Records shown:

====

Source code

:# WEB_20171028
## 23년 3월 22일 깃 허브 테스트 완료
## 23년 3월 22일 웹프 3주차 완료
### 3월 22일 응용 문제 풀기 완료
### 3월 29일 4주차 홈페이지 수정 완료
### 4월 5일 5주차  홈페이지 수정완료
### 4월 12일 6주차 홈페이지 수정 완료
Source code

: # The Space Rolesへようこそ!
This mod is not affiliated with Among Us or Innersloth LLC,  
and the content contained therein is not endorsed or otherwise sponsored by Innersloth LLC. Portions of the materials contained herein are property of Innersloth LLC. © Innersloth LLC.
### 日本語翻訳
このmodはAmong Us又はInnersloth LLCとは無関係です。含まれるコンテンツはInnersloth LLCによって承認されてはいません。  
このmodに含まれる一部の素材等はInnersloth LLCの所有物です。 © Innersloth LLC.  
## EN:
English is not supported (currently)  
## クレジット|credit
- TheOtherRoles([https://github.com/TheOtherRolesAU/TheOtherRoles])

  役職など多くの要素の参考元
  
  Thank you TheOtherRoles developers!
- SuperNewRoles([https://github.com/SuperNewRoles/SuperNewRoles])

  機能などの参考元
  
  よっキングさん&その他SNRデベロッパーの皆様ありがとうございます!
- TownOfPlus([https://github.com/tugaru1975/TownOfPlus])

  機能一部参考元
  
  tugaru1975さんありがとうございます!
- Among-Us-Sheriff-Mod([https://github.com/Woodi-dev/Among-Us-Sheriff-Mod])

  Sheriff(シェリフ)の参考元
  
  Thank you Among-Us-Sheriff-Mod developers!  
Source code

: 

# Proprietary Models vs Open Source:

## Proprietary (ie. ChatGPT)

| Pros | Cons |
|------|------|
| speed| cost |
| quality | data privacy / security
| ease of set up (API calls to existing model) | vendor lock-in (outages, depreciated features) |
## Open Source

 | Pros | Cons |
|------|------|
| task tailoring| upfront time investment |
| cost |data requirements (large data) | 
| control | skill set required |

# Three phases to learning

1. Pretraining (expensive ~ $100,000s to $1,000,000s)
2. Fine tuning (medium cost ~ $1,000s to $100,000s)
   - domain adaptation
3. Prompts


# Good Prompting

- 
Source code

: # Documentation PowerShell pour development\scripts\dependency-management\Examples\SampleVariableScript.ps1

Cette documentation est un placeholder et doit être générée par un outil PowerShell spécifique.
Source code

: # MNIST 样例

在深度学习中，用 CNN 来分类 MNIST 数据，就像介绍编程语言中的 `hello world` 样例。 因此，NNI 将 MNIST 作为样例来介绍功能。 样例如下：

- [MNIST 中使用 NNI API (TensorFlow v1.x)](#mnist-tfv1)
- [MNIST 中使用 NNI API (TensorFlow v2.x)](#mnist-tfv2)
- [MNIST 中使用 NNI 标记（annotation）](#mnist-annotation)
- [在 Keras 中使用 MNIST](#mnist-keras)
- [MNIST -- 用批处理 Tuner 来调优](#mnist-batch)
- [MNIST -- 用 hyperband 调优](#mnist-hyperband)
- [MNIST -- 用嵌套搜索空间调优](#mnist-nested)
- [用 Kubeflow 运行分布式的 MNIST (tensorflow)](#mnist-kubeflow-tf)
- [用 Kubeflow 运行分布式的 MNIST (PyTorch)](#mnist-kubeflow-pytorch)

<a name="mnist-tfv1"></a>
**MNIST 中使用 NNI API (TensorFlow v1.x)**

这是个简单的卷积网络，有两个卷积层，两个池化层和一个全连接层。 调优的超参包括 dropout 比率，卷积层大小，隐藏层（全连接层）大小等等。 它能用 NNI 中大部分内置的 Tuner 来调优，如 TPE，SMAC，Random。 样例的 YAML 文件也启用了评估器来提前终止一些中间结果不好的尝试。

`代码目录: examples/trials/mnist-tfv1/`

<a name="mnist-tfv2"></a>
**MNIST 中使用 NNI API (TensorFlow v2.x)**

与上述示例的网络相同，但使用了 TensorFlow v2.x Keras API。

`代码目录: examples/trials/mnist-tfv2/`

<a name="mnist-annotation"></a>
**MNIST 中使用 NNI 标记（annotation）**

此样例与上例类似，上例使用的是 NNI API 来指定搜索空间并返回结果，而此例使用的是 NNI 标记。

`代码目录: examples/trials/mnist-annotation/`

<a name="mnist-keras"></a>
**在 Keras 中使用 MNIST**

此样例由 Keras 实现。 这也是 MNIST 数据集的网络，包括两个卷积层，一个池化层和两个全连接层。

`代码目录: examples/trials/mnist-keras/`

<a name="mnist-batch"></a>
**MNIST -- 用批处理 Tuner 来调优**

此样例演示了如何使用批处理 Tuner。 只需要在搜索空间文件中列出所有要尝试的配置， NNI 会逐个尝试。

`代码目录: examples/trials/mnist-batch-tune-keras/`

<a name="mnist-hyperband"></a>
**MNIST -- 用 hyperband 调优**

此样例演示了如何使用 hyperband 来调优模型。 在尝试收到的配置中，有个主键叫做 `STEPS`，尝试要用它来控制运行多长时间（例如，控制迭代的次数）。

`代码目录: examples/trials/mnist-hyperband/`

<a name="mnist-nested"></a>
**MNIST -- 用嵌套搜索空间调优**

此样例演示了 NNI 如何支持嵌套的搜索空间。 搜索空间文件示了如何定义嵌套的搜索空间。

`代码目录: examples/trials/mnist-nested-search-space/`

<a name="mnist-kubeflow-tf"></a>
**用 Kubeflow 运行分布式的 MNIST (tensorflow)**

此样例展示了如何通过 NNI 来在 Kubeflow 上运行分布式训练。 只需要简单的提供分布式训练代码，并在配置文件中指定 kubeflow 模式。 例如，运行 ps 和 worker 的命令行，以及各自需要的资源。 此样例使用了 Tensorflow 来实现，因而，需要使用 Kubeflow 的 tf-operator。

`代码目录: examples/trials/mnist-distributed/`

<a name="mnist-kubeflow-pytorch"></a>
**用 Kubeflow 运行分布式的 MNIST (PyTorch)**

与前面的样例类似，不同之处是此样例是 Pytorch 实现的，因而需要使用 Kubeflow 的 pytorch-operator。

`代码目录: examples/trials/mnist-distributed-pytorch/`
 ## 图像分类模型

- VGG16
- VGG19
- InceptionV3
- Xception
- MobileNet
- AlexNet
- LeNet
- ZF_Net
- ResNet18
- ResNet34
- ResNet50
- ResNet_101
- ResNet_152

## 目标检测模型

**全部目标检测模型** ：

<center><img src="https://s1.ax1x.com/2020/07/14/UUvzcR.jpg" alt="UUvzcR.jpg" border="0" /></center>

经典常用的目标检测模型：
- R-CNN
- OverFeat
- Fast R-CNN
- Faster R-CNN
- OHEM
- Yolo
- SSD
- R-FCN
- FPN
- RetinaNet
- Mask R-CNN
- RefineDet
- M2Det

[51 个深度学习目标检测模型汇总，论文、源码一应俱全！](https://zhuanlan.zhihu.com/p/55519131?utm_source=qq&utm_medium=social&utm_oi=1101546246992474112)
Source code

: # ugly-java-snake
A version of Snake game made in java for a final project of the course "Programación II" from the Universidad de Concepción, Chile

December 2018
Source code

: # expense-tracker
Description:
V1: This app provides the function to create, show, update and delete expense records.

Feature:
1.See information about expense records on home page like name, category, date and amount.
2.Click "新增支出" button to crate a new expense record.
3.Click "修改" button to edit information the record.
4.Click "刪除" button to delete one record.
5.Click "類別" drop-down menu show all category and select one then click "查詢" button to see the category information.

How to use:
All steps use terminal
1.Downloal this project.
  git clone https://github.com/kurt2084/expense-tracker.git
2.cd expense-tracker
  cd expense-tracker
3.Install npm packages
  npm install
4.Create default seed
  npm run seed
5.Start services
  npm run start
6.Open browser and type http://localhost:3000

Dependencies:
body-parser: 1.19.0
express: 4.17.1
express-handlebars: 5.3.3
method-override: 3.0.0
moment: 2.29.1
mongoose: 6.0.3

====

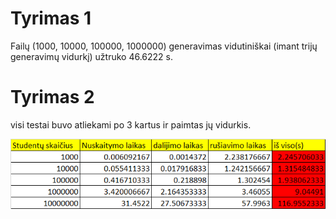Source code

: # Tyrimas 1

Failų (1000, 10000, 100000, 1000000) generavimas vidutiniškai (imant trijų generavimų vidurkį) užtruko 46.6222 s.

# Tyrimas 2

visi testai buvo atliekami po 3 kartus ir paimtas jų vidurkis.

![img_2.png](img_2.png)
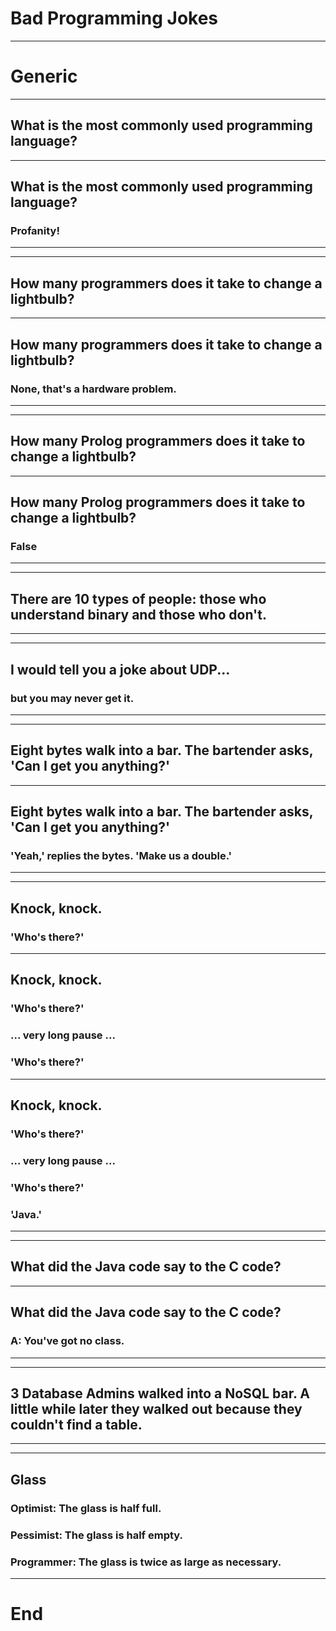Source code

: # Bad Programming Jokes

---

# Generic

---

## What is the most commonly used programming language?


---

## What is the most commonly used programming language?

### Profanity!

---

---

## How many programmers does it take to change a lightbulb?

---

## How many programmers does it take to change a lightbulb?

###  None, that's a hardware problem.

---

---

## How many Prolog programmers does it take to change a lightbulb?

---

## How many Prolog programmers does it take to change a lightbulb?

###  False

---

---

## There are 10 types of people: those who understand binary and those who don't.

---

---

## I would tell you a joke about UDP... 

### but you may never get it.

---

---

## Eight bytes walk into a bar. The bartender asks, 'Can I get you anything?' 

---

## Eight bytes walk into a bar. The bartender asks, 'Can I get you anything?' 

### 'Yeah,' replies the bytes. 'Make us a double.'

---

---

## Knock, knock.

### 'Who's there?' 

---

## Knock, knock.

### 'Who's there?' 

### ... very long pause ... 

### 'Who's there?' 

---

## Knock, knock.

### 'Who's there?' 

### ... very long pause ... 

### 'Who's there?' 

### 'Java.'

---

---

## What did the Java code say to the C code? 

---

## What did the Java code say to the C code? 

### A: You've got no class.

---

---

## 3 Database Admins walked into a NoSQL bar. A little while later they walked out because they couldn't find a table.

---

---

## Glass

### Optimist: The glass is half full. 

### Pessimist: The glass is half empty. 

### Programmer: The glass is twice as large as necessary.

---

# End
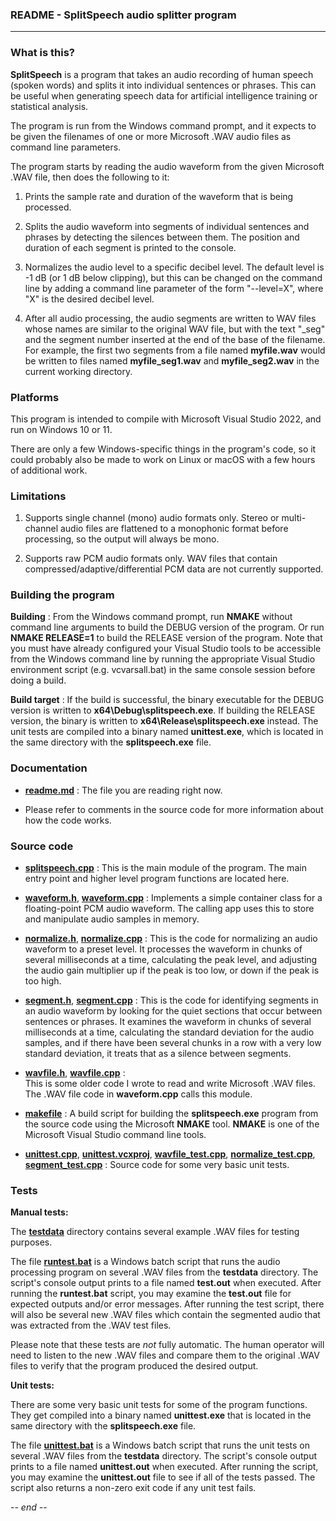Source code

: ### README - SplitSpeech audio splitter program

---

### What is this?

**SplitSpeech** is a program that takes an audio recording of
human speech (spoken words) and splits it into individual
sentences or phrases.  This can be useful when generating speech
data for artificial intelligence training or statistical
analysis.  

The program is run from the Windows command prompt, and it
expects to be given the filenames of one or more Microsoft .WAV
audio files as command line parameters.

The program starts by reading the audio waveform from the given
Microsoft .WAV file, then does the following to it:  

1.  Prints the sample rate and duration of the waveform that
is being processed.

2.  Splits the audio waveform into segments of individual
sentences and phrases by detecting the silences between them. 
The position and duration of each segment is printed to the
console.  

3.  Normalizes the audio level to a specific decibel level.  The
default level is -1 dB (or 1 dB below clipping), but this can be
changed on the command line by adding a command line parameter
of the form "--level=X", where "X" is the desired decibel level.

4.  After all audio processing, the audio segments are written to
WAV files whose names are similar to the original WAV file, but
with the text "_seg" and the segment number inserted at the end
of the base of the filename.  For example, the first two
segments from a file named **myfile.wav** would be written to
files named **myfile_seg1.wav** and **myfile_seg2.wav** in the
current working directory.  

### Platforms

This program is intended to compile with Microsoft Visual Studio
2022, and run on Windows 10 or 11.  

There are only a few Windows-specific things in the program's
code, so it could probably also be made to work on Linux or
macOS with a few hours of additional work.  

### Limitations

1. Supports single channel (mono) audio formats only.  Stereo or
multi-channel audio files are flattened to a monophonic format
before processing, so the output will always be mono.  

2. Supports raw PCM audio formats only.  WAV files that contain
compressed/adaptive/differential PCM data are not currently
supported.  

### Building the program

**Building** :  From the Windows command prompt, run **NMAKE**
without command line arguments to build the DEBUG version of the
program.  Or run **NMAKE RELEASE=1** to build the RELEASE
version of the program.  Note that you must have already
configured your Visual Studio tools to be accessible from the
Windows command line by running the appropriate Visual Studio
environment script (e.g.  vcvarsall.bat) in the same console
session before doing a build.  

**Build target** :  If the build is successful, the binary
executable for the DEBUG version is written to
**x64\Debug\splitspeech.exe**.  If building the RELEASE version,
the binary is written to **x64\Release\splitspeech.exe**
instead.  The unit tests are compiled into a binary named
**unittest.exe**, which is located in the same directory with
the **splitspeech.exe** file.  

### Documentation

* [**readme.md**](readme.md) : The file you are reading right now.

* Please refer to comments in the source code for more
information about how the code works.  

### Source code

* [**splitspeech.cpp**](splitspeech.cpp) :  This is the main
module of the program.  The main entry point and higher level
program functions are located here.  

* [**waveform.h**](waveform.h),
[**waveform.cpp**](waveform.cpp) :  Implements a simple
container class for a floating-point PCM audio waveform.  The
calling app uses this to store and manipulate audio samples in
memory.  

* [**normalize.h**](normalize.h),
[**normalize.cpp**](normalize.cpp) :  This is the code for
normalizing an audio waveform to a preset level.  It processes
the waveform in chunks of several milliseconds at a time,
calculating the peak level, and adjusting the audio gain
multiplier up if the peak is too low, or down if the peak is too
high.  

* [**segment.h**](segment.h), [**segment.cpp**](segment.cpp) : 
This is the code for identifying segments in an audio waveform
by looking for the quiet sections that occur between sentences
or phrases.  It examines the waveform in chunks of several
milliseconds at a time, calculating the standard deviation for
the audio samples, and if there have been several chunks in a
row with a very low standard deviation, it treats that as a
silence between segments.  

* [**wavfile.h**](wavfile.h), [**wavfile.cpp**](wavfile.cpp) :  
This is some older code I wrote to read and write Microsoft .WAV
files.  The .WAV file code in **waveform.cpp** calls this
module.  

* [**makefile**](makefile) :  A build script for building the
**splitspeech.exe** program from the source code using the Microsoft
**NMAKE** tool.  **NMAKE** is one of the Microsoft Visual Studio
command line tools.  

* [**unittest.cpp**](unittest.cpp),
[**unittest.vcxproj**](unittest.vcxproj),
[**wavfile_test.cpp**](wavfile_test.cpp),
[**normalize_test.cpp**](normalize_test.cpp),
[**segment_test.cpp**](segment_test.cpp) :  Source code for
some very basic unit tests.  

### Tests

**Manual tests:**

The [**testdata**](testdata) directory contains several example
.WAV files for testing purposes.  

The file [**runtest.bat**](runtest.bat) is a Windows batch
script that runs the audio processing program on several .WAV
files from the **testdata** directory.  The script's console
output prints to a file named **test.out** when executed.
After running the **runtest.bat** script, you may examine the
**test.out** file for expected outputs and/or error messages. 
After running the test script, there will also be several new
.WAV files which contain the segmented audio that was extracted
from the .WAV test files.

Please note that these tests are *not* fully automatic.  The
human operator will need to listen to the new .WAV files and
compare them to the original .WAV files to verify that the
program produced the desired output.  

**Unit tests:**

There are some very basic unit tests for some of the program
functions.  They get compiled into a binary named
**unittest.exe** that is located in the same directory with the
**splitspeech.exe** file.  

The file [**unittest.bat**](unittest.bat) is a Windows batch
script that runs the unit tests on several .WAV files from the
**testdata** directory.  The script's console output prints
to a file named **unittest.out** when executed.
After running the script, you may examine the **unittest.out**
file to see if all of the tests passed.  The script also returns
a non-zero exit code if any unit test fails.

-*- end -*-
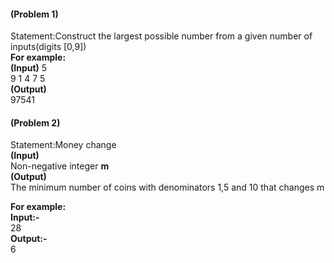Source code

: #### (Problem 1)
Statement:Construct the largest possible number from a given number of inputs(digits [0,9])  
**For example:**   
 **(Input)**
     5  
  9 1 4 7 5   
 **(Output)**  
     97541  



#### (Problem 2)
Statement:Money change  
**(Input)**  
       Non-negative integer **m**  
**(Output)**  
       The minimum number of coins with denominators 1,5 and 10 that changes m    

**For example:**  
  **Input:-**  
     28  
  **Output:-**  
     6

====

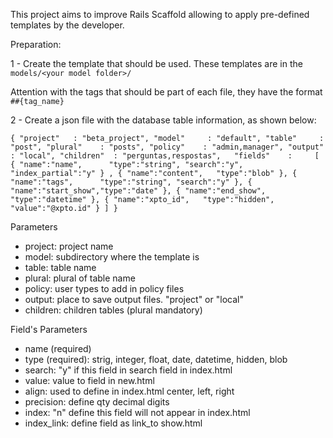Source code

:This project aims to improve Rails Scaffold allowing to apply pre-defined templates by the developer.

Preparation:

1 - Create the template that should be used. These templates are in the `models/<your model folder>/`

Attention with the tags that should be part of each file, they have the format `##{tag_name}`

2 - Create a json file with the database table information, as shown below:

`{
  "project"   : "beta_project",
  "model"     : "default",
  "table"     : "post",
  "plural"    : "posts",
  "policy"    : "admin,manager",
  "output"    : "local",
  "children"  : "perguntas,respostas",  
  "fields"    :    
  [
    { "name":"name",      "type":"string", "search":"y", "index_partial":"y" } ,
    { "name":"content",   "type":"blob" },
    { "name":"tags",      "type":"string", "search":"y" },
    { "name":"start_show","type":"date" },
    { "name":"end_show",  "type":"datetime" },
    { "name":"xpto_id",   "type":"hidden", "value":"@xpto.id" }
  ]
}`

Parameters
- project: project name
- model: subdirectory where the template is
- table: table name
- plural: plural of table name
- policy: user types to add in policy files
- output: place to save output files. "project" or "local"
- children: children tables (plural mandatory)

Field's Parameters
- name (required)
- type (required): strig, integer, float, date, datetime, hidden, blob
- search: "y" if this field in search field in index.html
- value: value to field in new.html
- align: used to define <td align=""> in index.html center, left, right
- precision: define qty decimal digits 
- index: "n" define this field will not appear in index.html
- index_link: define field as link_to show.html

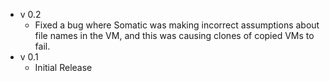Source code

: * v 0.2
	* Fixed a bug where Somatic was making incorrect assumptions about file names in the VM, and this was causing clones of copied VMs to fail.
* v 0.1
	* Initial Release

====

Task directions: All lines above from the one with "audio recording of" to the one with "is being processed.", inclusive, should be copied exactly, and no other lines.

Exercise result:
**SplitSpeech** is a program that takes an audio recording of
human speech (spoken words) and splits it into individual
sentences or phrases.  This can be useful when generating speech
data for artificial intelligence training or statistical
analysis.  

The program is run from the Windows command prompt, and it
expects to be given the filenames of one or more Microsoft .WAV
audio files as command line parameters.

The program starts by reading the audio waveform from the given
Microsoft .WAV file, then does the following to it:  

1.  Prints the sample rate and duration of the waveform that
is being processed.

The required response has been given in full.